As I understand this quote he is describing the museum as an institution. Ross Parry, as another example, do focus more on the physical aspects of the museum. "Museums, after all, are a medium – in their most common state a unique, three-dimensional, multi-sensory, social medium which knowledge is given spatial form. However, they are also themselves full of media."(Parry 2007, 11). This description could fit with the museum building, but Parry do not give any explanation of how he understands the exhibition in relation to this description of the museum.

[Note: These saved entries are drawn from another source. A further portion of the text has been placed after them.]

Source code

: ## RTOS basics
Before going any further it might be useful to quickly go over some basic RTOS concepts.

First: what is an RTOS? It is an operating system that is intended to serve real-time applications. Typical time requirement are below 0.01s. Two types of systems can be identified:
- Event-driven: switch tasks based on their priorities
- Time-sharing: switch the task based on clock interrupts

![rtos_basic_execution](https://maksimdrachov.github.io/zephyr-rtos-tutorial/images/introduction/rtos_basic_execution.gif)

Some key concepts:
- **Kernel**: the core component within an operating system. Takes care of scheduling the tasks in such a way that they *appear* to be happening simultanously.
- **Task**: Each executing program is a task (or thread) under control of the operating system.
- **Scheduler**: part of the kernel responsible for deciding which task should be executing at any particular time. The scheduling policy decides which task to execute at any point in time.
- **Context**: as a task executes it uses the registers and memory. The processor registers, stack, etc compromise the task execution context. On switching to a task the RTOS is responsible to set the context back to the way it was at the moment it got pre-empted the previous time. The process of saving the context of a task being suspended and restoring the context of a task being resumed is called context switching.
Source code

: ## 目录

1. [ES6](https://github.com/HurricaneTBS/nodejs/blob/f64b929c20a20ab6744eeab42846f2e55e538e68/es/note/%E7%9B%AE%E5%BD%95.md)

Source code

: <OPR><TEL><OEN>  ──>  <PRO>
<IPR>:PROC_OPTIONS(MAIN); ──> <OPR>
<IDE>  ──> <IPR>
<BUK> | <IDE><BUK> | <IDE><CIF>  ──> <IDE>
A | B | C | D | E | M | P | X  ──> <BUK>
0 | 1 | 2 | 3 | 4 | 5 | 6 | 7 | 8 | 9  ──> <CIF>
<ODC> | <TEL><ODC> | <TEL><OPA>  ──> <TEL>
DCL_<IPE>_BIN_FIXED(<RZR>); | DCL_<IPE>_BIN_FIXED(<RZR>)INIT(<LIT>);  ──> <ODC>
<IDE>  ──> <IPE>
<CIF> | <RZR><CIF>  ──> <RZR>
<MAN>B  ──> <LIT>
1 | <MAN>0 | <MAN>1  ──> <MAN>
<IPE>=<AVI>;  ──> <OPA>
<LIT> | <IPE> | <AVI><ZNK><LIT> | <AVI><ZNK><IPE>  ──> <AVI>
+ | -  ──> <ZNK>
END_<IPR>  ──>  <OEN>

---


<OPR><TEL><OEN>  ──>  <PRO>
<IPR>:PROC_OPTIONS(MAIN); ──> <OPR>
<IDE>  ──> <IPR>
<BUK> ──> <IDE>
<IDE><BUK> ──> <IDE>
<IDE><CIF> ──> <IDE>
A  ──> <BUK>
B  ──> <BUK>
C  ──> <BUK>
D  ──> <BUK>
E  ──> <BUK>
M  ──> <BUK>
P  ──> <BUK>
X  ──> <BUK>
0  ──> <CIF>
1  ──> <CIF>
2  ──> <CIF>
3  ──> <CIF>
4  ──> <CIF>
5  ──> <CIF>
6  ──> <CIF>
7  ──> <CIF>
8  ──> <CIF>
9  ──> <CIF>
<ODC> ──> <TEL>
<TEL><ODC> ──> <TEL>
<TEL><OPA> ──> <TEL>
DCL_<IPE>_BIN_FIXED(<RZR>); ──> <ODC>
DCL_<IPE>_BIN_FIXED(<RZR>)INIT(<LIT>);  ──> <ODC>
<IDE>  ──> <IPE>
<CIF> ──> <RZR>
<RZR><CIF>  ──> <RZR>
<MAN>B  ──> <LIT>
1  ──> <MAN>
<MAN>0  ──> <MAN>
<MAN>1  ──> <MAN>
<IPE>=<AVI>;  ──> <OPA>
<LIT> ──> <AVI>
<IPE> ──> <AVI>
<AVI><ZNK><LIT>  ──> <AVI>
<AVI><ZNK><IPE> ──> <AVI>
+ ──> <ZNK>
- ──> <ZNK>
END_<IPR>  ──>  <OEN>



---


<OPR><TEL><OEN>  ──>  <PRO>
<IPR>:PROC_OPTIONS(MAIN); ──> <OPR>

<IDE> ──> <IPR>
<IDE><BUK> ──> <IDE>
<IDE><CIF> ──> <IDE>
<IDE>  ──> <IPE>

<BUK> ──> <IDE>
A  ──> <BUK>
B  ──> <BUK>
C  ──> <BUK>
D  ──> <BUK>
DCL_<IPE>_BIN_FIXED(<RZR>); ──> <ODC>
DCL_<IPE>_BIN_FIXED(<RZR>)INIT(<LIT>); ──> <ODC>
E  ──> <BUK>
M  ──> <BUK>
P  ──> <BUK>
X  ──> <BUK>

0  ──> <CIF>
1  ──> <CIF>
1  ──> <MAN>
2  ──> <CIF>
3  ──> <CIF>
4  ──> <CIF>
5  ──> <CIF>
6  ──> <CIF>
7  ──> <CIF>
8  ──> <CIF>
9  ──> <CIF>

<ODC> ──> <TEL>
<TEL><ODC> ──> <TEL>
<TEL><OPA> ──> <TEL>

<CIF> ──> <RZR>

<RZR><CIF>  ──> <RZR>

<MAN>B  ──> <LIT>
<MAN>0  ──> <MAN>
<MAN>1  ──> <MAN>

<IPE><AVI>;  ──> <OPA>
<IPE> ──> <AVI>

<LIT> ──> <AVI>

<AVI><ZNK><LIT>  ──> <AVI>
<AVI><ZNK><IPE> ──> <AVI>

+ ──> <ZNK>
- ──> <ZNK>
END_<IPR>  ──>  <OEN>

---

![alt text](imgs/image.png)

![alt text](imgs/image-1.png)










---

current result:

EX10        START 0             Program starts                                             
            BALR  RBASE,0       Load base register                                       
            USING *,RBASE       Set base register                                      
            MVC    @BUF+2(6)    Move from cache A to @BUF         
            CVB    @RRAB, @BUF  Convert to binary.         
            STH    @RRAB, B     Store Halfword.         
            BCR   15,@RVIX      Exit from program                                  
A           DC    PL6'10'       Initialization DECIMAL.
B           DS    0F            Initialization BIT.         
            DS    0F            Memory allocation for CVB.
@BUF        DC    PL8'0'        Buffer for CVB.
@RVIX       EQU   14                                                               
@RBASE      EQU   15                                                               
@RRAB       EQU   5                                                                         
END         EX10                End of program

I would argue that if we want to discuss the museum / the exhibition as a medium it is really important to differ clearly between the museum as institution, the museum building, the exhibition, and the media used in the exhibition. Some weeks ago I introduced the three media categories qualified, basic, and technological media. We can try to apply those on the concepts we are dealing with here. The museum institution, we can skip, it is not a medium. The museum building consists of the basic medium three-dimensional form, the technical medium stone/bricks/wood (building material), and is the qualified medium museum building, or maybe architecture. The exhibition is a qualified medium consisting of many different technical media, and many different basic media, and maybe also different sorts of qualified media. I don't think I would call the exhibition a technical medium. Because an exhibition is nothing without the content. A TV exists without the content, as do a computer, a radio, the paper of the newspaper. You need several technical media to make an exhibition, but none of those are an exhibition on its own. In that way the exhibition is similar to the opera, the theatre play and the concert. They are all qualified media, a form we can communicate through, build up by a variety of technical media. But then, what makes an exhibition a medium if it is not a technical medium? What makes something a qualified medium? Elleström argues that there are two qualifying aspects that constructs media. These are the contextual qualifying aspect, and the operational qualifying aspect. The first one refers to how historical practices, discourses and conventions form our understanding of a medium, and the second to aesthetic and communicative characteristics. That means what the medium look like and how it communicates, which is not necessarily connected to the technological possibilities. I will try to discuss the contextual and operational qualifying aspects of the qualified medium exhibition in another blog post.
Parry, R., 2007. Recoding the Museum, New York: Routledge.
Silverstone, R., 1994. The Medium is the Museum: on objects and logics in times and spaces. I R. Miles & L. Zavala, red. Towards the Museum of the Future. London: Routledge.